:: Aim of the task ::
Below are some records. Reproduce them exactly from their first line through the line with "- 🎓 Egresado", inclusive.

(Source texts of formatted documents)
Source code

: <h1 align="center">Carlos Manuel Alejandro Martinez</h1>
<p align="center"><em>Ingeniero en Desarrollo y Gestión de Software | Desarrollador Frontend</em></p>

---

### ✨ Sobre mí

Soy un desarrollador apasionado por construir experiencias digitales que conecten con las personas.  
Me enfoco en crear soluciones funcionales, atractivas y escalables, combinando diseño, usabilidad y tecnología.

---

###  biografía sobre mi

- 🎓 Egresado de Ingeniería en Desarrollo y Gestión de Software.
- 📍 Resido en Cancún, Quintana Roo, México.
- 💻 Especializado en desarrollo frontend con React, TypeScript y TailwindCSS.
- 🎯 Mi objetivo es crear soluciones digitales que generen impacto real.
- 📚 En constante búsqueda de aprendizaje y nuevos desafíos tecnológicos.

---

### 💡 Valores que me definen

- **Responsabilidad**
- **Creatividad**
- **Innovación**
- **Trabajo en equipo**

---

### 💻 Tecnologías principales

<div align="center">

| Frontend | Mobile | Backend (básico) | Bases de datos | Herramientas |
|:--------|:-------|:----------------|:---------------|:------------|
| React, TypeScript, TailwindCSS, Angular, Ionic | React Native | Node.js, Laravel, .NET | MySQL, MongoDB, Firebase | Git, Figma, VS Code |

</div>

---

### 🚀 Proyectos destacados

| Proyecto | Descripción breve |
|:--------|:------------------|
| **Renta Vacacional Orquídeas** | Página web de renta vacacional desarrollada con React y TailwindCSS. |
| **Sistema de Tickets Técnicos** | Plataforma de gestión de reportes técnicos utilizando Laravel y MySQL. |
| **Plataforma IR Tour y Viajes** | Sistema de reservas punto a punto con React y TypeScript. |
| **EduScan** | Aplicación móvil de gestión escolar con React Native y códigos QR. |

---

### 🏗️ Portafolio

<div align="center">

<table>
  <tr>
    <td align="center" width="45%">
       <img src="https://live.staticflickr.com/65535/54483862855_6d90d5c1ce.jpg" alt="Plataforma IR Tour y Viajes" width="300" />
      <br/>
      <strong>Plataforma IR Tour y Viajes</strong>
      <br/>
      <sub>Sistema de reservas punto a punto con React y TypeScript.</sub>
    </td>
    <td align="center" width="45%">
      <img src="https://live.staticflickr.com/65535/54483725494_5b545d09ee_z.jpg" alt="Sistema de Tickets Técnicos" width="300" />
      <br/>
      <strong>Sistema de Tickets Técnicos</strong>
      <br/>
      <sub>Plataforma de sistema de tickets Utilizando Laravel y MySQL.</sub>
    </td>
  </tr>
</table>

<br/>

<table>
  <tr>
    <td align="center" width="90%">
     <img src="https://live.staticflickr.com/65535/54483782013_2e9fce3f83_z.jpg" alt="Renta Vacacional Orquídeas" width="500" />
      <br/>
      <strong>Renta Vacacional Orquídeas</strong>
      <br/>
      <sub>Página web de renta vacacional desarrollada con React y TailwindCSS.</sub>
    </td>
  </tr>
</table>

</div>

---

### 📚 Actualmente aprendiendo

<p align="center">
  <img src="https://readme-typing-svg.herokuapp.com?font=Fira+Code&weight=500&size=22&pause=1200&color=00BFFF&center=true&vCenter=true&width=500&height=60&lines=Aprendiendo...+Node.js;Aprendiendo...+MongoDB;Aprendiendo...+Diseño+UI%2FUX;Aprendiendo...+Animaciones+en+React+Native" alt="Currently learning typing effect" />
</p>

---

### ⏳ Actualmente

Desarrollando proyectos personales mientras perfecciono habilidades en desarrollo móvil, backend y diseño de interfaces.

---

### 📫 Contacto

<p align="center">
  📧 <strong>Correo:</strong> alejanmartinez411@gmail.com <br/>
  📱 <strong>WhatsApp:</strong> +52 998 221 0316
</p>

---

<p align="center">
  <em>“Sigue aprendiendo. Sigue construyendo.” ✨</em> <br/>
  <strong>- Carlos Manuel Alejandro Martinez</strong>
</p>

:: Response to this exercise ::
Source code

: <h1 align="center">Carlos Manuel Alejandro Martinez</h1>
<p align="center"><em>Ingeniero en Desarrollo y Gestión de Software | Desarrollador Frontend</em></p>

---

### ✨ Sobre mí

Soy un desarrollador apasionado por construir experiencias digitales que conecten con las personas.  
Me enfoco en crear soluciones funcionales, atractivas y escalables, combinando diseño, usabilidad y tecnología.

---

###  biografía sobre mi

- 🎓 Egresado de Ingeniería en Desarrollo y Gestión de Software.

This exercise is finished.